6.2. Multi-Hop/ Multi-stage Problem Solving :  
    Insight Agents: conversational business intelligence, data quality assurance, analytics and insights co-pilot, decision support agent.

Multi-Hop problem solving is different from RAG. Some large LLMs have logic and reasoning built. You can build agents to build say conversational BI instead of conversational Bot, which is fully textual. Multi-hop can build insights, cross match data, chain of thoughts etc. Reason and Act - REACT is a sequence of steps to accomplish a task before output can be given. More complex reasoning can also be tried. You can need graphical analysis example concentration of claims that can point to one garage , or relationship between claims... Knowledge graphs between data sets can throw up unique intelligence based on simple textual question prompts. Can help in decision support systems. 


7. Some concepts to know here:-
- May require fine tuning or reform of the RAG : To change the model as per your data. Here, the use your own data sets to train the model. Private Trainership is available from GPT4. 

        -  SFT and RLHF

In the context of LLMs, SFT stands for Supervised Fine-Tuning. It is a technique used to fine-tune a pre-trained LLM on a specific task by providing it with labeled examples.

RLHF stands for Reinforcement Learning from Human Feedback. It is a method used to train LLMs to align their output with human intentions and values. RLHF involves teaching an LLM to understand human preferences by assigning scores to different responses from the base model. The goal is to use the preference model to alter the behavior of the base model in response to a prompt.
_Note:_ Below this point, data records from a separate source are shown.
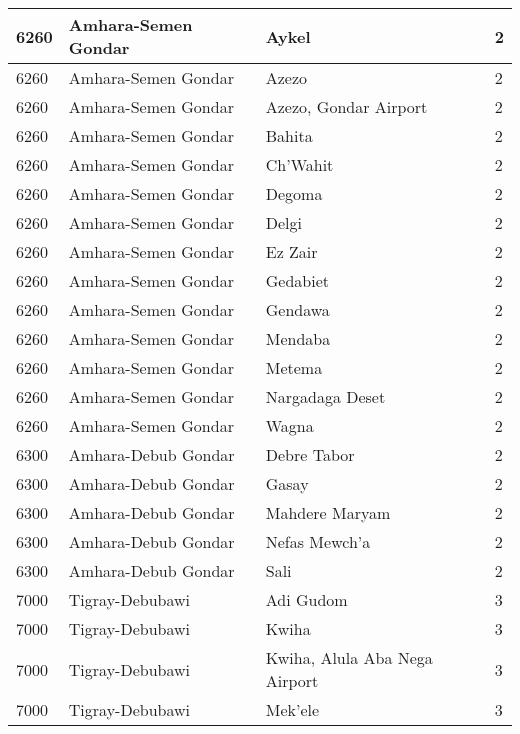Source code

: \documentclass[12pt,a4paper,openbib,titlepage]{report}
\begin{document}
\begin{longtable}{|p{2cm}|p{6.5cm}|p{8cm}|p{1.5cm}|}
\hline 
\rule[-1ex]{0pt}{2.5ex} 6260 & Amhara-Semen Gondar & Aykel & 2 \\
\hline 
\rule[-1ex]{0pt}{2.5ex} 6260 & Amhara-Semen Gondar & Azezo & 2 \\
\hline 
\rule[-1ex]{0pt}{2.5ex} 6260 & Amhara-Semen Gondar & Azezo, Gondar Airport & 2 \\
\hline 
\rule[-1ex]{0pt}{2.5ex} 6260 & Amhara-Semen Gondar & Bahita & 2 \\
\hline 
\rule[-1ex]{0pt}{2.5ex} 6260 & Amhara-Semen Gondar & Ch'Wahit & 2 \\
\hline 
\rule[-1ex]{0pt}{2.5ex} 6260 & Amhara-Semen Gondar & Degoma & 2 \\
\hline 
\rule[-1ex]{0pt}{2.5ex} 6260 & Amhara-Semen Gondar & Delgi & 2 \\
\hline 
\rule[-1ex]{0pt}{2.5ex} 6260 & Amhara-Semen Gondar & Ez Zair & 2 \\
\hline 
\rule[-1ex]{0pt}{2.5ex} 6260 & Amhara-Semen Gondar & Gedabiet & 2 \\
\hline 
\rule[-1ex]{0pt}{2.5ex} 6260 & Amhara-Semen Gondar & Gendawa & 2 \\
\hline 
\rule[-1ex]{0pt}{2.5ex} 6260 & Amhara-Semen Gondar & Mendaba & 2 \\
\hline 
\rule[-1ex]{0pt}{2.5ex} 6260 & Amhara-Semen Gondar & Metema & 2 \\
\hline 
\rule[-1ex]{0pt}{2.5ex} 6260 & Amhara-Semen Gondar & Nargadaga Deset & 2 \\
\hline 
\rule[-1ex]{0pt}{2.5ex} 6260 & Amhara-Semen Gondar & Wagna & 2 \\
\hline 
\rule[-1ex]{0pt}{2.5ex} 6300 & Amhara-Debub Gondar & Debre Tabor & 2 \\
\hline 
\rule[-1ex]{0pt}{2.5ex} 6300 & Amhara-Debub Gondar & Gasay & 2 \\
\hline 
\rule[-1ex]{0pt}{2.5ex} 6300 & Amhara-Debub Gondar & Mahdere Maryam & 2 \\
\hline 
\rule[-1ex]{0pt}{2.5ex} 6300 & Amhara-Debub Gondar & Nefas Mewch'a & 2 \\
\hline 
\rule[-1ex]{0pt}{2.5ex} 6300 & Amhara-Debub Gondar & Sali & 2 \\
\hline 
\rule[-1ex]{0pt}{2.5ex} 7000 & Tigray-Debubawi & Adi Gudom & 3 \\
\hline 
\rule[-1ex]{0pt}{2.5ex} 7000 & Tigray-Debubawi & Kwiha & 3 \\
\hline 
\rule[-1ex]{0pt}{2.5ex} 7000 & Tigray-Debubawi & Kwiha, Alula Aba Nega Airport & 3 \\
\hline 
\rule[-1ex]{0pt}{2.5ex} 7000 & Tigray-Debubawi & Mek'ele & 3 \\

\end{longtable}
\end{document}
Here are some examples of how RLHF is used in LLMs:

  1. ChatGPT: It is a state-of-the-art LLM developed by AssemblyAI that uses RLHF to learn human preferences and provide a more controlled user experience.

  2. NVIDIA SteerLM: It is a technique developed by NVIDIA that uses RLHF to customize LLMs during inference.
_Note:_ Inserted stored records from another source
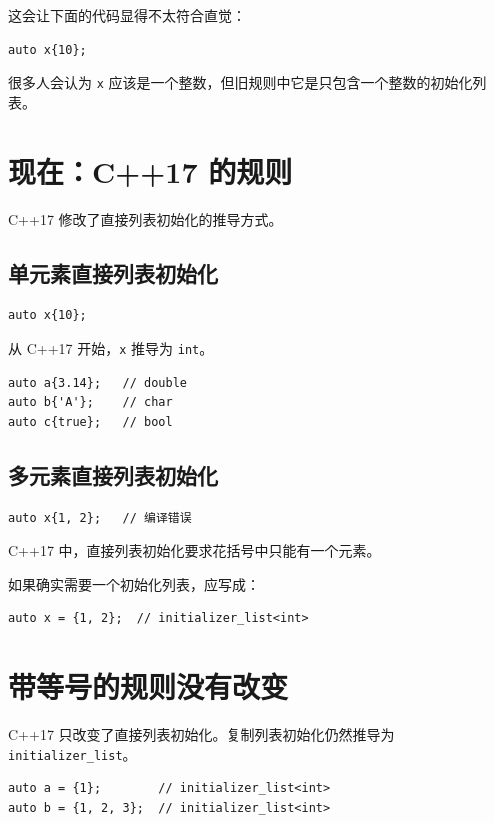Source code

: \documentclass[UTF8,12pt,a4paper]{ctexart}
\begin{document}
这会让下面的代码显得不太符合直觉：

\begin{lstlisting}
auto x{10};
\end{lstlisting}

很多人会认为 \texttt{x} 应该是一个整数，但旧规则中它是只包含一个整数的初始化列表。

\section{现在：C++17 的规则}

C++17 修改了直接列表初始化的推导方式。

\subsection{单元素直接列表初始化}

\begin{lstlisting}
auto x{10};
\end{lstlisting}

从 C++17 开始，\texttt{x} 推导为 \texttt{int}。

\begin{lstlisting}
auto a{3.14};   // double
auto b{'A'};    // char
auto c{true};   // bool
\end{lstlisting}

\subsection{多元素直接列表初始化}

\begin{lstlisting}
auto x{1, 2};   // 编译错误
\end{lstlisting}

C++17 中，直接列表初始化要求花括号中只能有一个元素。

如果确实需要一个初始化列表，应写成：

\begin{lstlisting}
auto x = {1, 2};  // initializer_list<int>
\end{lstlisting}

\section{带等号的规则没有改变}

C++17 只改变了直接列表初始化。复制列表初始化仍然推导为 \texttt{initializer\_list}。

\begin{lstlisting}
auto a = {1};        // initializer_list<int>
auto b = {1, 2, 3};  // initializer_list<int>
\end{lstlisting}
\end{document}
- Foundational Model shift            

- If trainings are not proper, LLM can hallucinate, missing context.

8. SUMMARY of ARCHITECTURES
For completeness of text, let me mention that these are the main Attention-based Architectures:-
8.1. Encoder-Decoder (RNN based)
8.2. Transformer Model (non-RNN)
8.3. Graph Neural Networks (GNN)
8.4. Memory Augmented Neural Networks

A graph is a versatile data structure that lends itself well to the way data is organized in many real-world scenarios. We can think of an image as a graph, where each pixel is a node, directly connected to its neighboring pixels …
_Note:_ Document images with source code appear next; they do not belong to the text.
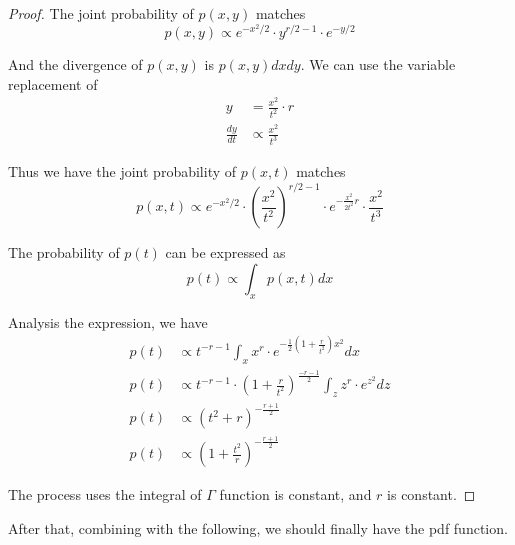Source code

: \documentclass[a4paper]{article}
\begin{document}
\begin{proof}
    The joint probability of $p(x, y)$ matches
    \begin{equation*}
        p(x, y) \propto e^{-x^2/2} \cdot y^{r/2-1} \cdot e^{-y/2}
    \end{equation*}

    And the divergence of $p(x, y)$ is $p(x, y) dx dy$.
    We can use the variable replacement of
    \begin{equation*}
        \begin{aligned}
            y             & = \frac{x^2}{t^2} \cdot r \\
            \frac{dy}{dt} & \propto \frac{x^2}{t^3}
        \end{aligned}
    \end{equation*}

    Thus we have the joint probability of $p(x, t)$ matches
    \begin{equation*}
        p(x, t) \propto e^{-x^2/2} \cdot (\frac{x^2}{t^2})^{r/2-1} \cdot e^{-\frac{x^2}{2t^2}r} \cdot \frac{x^2}{t^3}
    \end{equation*}

    The probability of $p(t)$ can be expressed as
    \begin{equation*}
        p(t) \propto \int_{x} p(x, t) dx
    \end{equation*}

    Analysis the expression, we have
    \begin{equation*}
        \begin{aligned}
            p(t) & \propto t^{-r-1} \int_{x} x^{r} \cdot e^{-\frac{1}{2}(1+\frac{r}{t^2})x^2} dx           \\
            p(t) & \propto t^{-r-1} \cdot (1+\frac{r}{t^2})^\frac{-r-1}{2} \int_{z} z^{r} \cdot e^{z^2} dz \\
            p(t) & \propto (t^2 + r) ^ {-\frac{r+1}{2}}                                                    \\
            p(t) & \propto (1+\frac{t^2}{r})^{-\frac{r+1}{2}}
        \end{aligned}
    \end{equation*}

    The process uses the integral of $\Gamma$ function is constant, and $r$ is constant.
\end{proof}

After that, combining with the following, we should finally have the pdf function.
\end{document}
– Advanced Deep Learning with Python, 2019.

Of particular interest are the Graph Attention Networks (GAT) that employ a self-attention mechanism within a graph convolutional network (GCN), where the latter updates the state vectors by performing a convolution over the nodes of the graph.

In the encoder-decoder attention-based architectures, the set of vectors that encode the input sequence can be considered external memory, to which the encoder writes and from which the decoder reads. However, a limitation arises because the encoder can only write to this memory, and the decoder can only read.

Memory-Augmented Neural Networks (MANNs) are recent algorithms that aim to address this limitation. 

The Neural Turing Machine (NTM) is one type of MANN. It consists of a neural network controller that takes an input to produce an output and performs read and write operations to memory. Examples of applications for MANNs include question-answering and chat bots, where an external memory stores a large database of sequences (or facts) that the neural network taps into. 


9. Policy and Principles around GenAI:-
    Guardrails, policy enforcements, or Governance regarding inputs to GenAI is an open subject. There could be LLM tools or technology that can enforce these policy guardrails that can ensure security,privacy etc.